Hazırladığınız ürünü 2 kişiye gözden geçirmesi için ilettik. Her biri 3 saat incelediler. 1’er saatte bulgularını dokümante ettiler. Bu sonuçları size geri ilettiler. Siz bulguları 1 saat incelediniz. Kabul ettiğininiz, etmediğiniz ve birbiri ile aynı olan bulguları belirleyip gözden geçiren kişilerle (özellikle kabul etmediğiniz) bulguları değerlendirmek için 1 saatlik bir toplantı yaptınız. Toplantıdan sonra kabul edilen bulgulara göre gerekli güncellemeleri 2 saatte yaparak ürününüzü son haline getirdiniz. Bulguları ürününüze uyguladığınızı belirten bir e-postayı gözden geçirenlere ilettiniz. Onlar da bulguların uygulanıp uygulanmadığını kontrol ederler. Böylelikle bir ürün için gözden geçirme süreci kapanmış olur.

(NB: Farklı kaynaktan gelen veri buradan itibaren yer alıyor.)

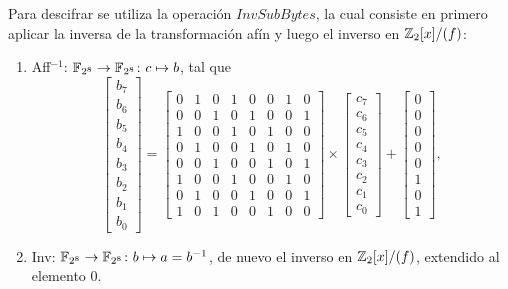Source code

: \medskip
Para descifrar se utiliza la operación $InvSubBytes$, la cual consiste en primero aplicar la inversa de la transformación afín y luego el inverso en $\Z_2[x]/(f)$:
\vspace{-0.3em}
\begin{enumerate}[label={--}]
    \item Aff$^{-1}$: $\F_{2^8} \to \F_{2^8} \colon c \mapsto b$, tal que
    \vspace{-0.5em}
        \[
            \begin{bmatrix} 
            b_7 \\ b_6 \\ b_5 \\ b_4 \\ b_3 \\ b_2 \\ b_1 \\ b_0 
            \end{bmatrix} 
        = 
            \begin{bmatrix} 
            0 & 1 & 0 & 1 & 0 & 0 & 1 & 0 \\ 
            0 & 0 & 1 & 0 & 1 & 0 & 0 & 1 \\ 
            1 & 0 & 0 & 1 & 0 & 1 & 0 & 0 \\ 
            0 & 1 & 0 & 0 & 1 & 0 & 1 & 0 \\ 
            0 & 0 & 1 & 0 & 0 & 1 & 0 & 1 \\ 
            1 & 0 & 0 & 1 & 0 & 0 & 1 & 0 \\ 
            0 & 1 & 0 & 0 & 1 & 0 & 0 & 1 \\ 
            1 & 0 & 1 & 0 & 0 & 1 & 0 & 0 
            \end{bmatrix} 
        \times 
            \begin{bmatrix} 
            c_7 \\ c_6 \\ c_5 \\ c_4 \\ c_3 \\ c_2 \\ c_1 \\ c_0 
            \end{bmatrix} 
        + 
            \begin{bmatrix} 
            0 \\ 0 \\ 0 \\ 0 \\ 0 \\ 1 \\ 0 \\ 1 
            \end{bmatrix},
        \]
    \vspace{-0.3em}
    \item Inv: $\F_{2^8} \to \F_{2^8} \colon b \mapsto a = b^{-1}$, de nuevo el inverso en $\Z_2[x]/(f)$, extendido al elemento 0.
\end{enumerate}
\vspace{-1.1em}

Toplam olarak harcanan süreye şöyle bakalım:

2 kişi * 3 saat inceleme
2 kişi * 1 saat bulgu dokümantasyonu
1 kişi * 1 saat bulguların incelemesi
3 kişi * 1 saat bulguların değerlendirmesi
1 kişi * 2 saat ürün güncelleme  
Toplam = 14 saat

Sadece 14 saat harcayarak daha sonra karşılacağınız belki de büyüyecek olan problemleri daha hazırlama aşamasında çözmüş oldunuz.

Her bir bulgunun özelliğini de tutabilirseniz sizden iyisi olmaz. Ancak bu konuyu daha sonraya bırakalım.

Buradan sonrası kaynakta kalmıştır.